=== Section Start ===
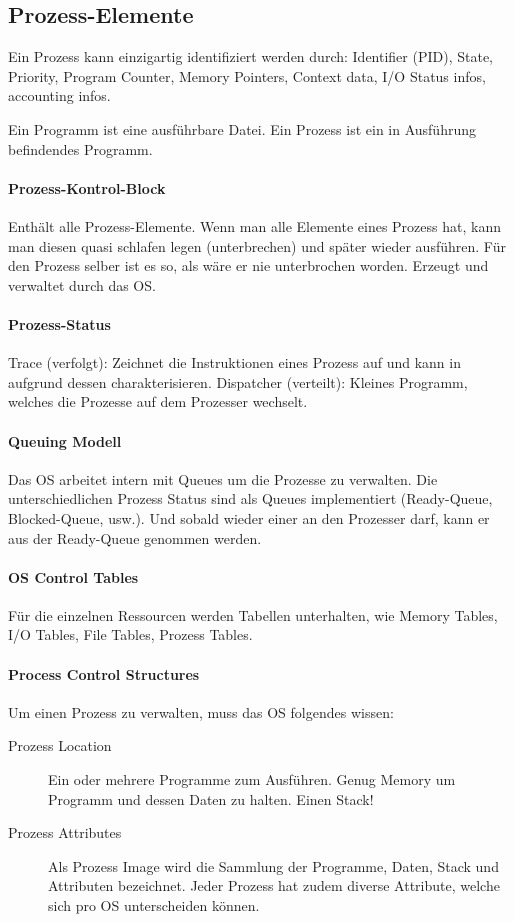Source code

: \subsection{Prozess-Elemente}
Ein Prozess kann einzigartig identifiziert werden durch: Identifier (PID), State, Priority, Program Counter, Memory Pointers, Context data, I/O Status infos, accounting infos.

Ein Programm ist eine ausführbare Datei. Ein Prozess ist ein in Ausführung befindendes Programm.

\paragraph{Prozess-Kontrol-Block} Enthält alle Prozess-Elemente. Wenn man alle Elemente eines Prozess hat, kann man diesen quasi schlafen legen (unterbrechen) und später wieder ausführen. Für den Prozess selber ist es so, als wäre er nie unterbrochen worden. Erzeugt und verwaltet durch das OS.

\paragraph{Prozess-Status} Trace (verfolgt): Zeichnet die Instruktionen eines Prozess auf und kann in aufgrund dessen charakterisieren. Dispatcher (verteilt): Kleines Programm, welches die Prozesse auf dem Prozesser wechselt.

\paragraph{Queuing Modell} Das OS arbeitet intern mit Queues um die Prozesse zu verwalten. Die unterschiedlichen Prozess Status sind als Queues implementiert (Ready-Queue, Blocked-Queue, usw.). Und sobald wieder einer an den Prozesser darf, kann er aus der Ready-Queue genommen werden.

\paragraph{OS Control Tables} Für die einzelnen Ressourcen werden Tabellen unterhalten, wie Memory Tables, I/O Tables, File Tables, Prozess Tables.

\paragraph{Process Control Structures}
Um einen Prozess zu verwalten, muss das OS folgendes wissen:
\begin{description}
	\item[Prozess Location] Ein oder mehrere Programme zum Ausführen. Genug Memory um Programm und dessen Daten zu halten. Einen Stack!
	\item[Prozess Attributes] Als Prozess Image wird die Sammlung der Programme, Daten, Stack und Attributen bezeichnet. Jeder Prozess hat zudem diverse Attribute, welche sich pro OS unterscheiden können.
\end{description}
=== Section End ===
What the task asks ▸
Word for word, restate the material above; do not carry over the pictures.

Answer for this exercise ▸
Source code

: \subsection{Prozess-Elemente}
Ein Prozess kann einzigartig identifiziert werden durch: Identifier (PID), State, Priority, Program Counter, Memory Pointers, Context data, I/O Status infos, accounting infos.

Ein Programm ist eine ausführbare Datei. Ein Prozess ist ein in Ausführung befindendes Programm.

\paragraph{Prozess-Kontrol-Block} Enthält alle Prozess-Elemente. Wenn man alle Elemente eines Prozess hat, kann man diesen quasi schlafen legen (unterbrechen) und später wieder ausführen. Für den Prozess selber ist es so, als wäre er nie unterbrochen worden. Erzeugt und verwaltet durch das OS.

\paragraph{Prozess-Status} Trace (verfolgt): Zeichnet die Instruktionen eines Prozess auf und kann in aufgrund dessen charakterisieren. Dispatcher (verteilt): Kleines Programm, welches die Prozesse auf dem Prozesser wechselt.

\paragraph{Queuing Modell} Das OS arbeitet intern mit Queues um die Prozesse zu verwalten. Die unterschiedlichen Prozess Status sind als Queues implementiert (Ready-Queue, Blocked-Queue, usw.). Und sobald wieder einer an den Prozesser darf, kann er aus der Ready-Queue genommen werden.

\paragraph{OS Control Tables} Für die einzelnen Ressourcen werden Tabellen unterhalten, wie Memory Tables, I/O Tables, File Tables, Prozess Tables.

\paragraph{Process Control Structures}
Um einen Prozess zu verwalten, muss das OS folgendes wissen:
\begin{description}
	\item[Prozess Location] Ein oder mehrere Programme zum Ausführen. Genug Memory um Programm und dessen Daten zu halten. Einen Stack!
	\item[Prozess Attributes] Als Prozess Image wird die Sammlung der Programme, Daten, Stack und Attributen bezeichnet. Jeder Prozess hat zudem diverse Attribute, welche sich pro OS unterscheiden können.
\end{description}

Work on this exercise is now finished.